_Requirement_:
From the first line of the entries down to the line with "Ctags Yea!!! http://ctags.sourceforge.net/", write out every line exactly; that last line counts, but pictures do not.

(Records drawn from a dataset)
*** Block opens ***

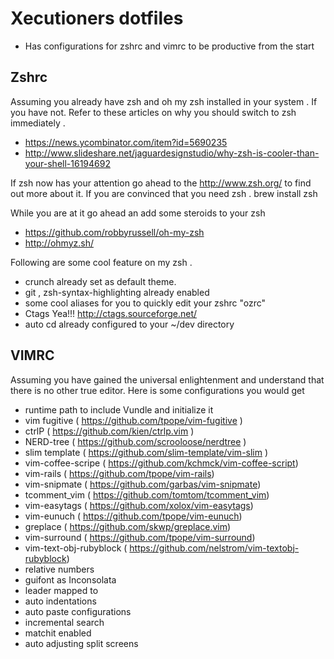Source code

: # Xecutioners dotfiles
* Has configurations for zshrc and vimrc to be productive from the start

## Zshrc
Assuming you already have zsh and oh my zsh  installed in your system . If you have not. Refer to these articles on why you should switch to zsh immediately .
* https://news.ycombinator.com/item?id=5690235
* http://www.slideshare.net/jaguardesignstudio/why-zsh-is-cooler-than-your-shell-16194692

If zsh now has your attention go ahead to the http://www.zsh.org/ to find out more about it.
If you are convinced that you need zsh . brew install zsh

While you are at it go ahead an add some steroids to your zsh
* https://github.com/robbyrussell/oh-my-zsh
* http://ohmyz.sh/

Following are some cool feature on my zsh .
* crunch already set as default theme.
* git , zsh-syntax-highlighting already enabled
* some cool aliases for you to quickly edit your zshrc "ozrc"
* Ctags Yea!!! http://ctags.sourceforge.net/
* auto cd already configured to your ~/dev directory

## VIMRC
Assuming you have gained the universal enlightenment and understand that there is no other true editor.
Here is some configurations you would get
* runtime path to include Vundle and initialize it
* vim fugitive ( https://github.com/tpope/vim-fugitive )
* ctrlP ( https://github.com/kien/ctrlp.vim )
* NERD-tree ( https://github.com/scrooloose/nerdtree )
* slim template ( https://github.com/slim-template/vim-slim )
* vim-coffee-scripe ( https://github.com/kchmck/vim-coffee-script)
* vim-rails ( https://github.com/tpope/vim-rails)
* vim-snipmate ( https://github.com/garbas/vim-snipmate)
* tcomment_vim ( https://github.com/tomtom/tcomment_vim)
* vim-easytags ( https://github.com/xolox/vim-easytags)
* vim-eunuch ( https://github.com/tpope/vim-eunuch)
* greplace ( https://github.com/skwp/greplace.vim)
* vim-surround ( https://github.com/tpope/vim-surround)
* vim-text-obj-rubyblock ( https://github.com/nelstrom/vim-textobj-rubyblock)
* relative numbers
* guifont as Inconsolata
* leader mapped to <space>
* auto indentations
* auto paste configurations
* incremental search
* matchit enabled
* auto adjusting split screens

*** Block closes ***

_Result of this exercise_:
Source code

: # Xecutioners dotfiles
* Has configurations for zshrc and vimrc to be productive from the start

## Zshrc
Assuming you already have zsh and oh my zsh  installed in your system . If you have not. Refer to these articles on why you should switch to zsh immediately .
* https://news.ycombinator.com/item?id=5690235
* http://www.slideshare.net/jaguardesignstudio/why-zsh-is-cooler-than-your-shell-16194692

If zsh now has your attention go ahead to the http://www.zsh.org/ to find out more about it.
If you are convinced that you need zsh . brew install zsh

While you are at it go ahead an add some steroids to your zsh
* https://github.com/robbyrussell/oh-my-zsh
* http://ohmyz.sh/

Following are some cool feature on my zsh .
* crunch already set as default theme.
* git , zsh-syntax-highlighting already enabled
* some cool aliases for you to quickly edit your zshrc "ozrc"
* Ctags Yea!!! http://ctags.sourceforge.net/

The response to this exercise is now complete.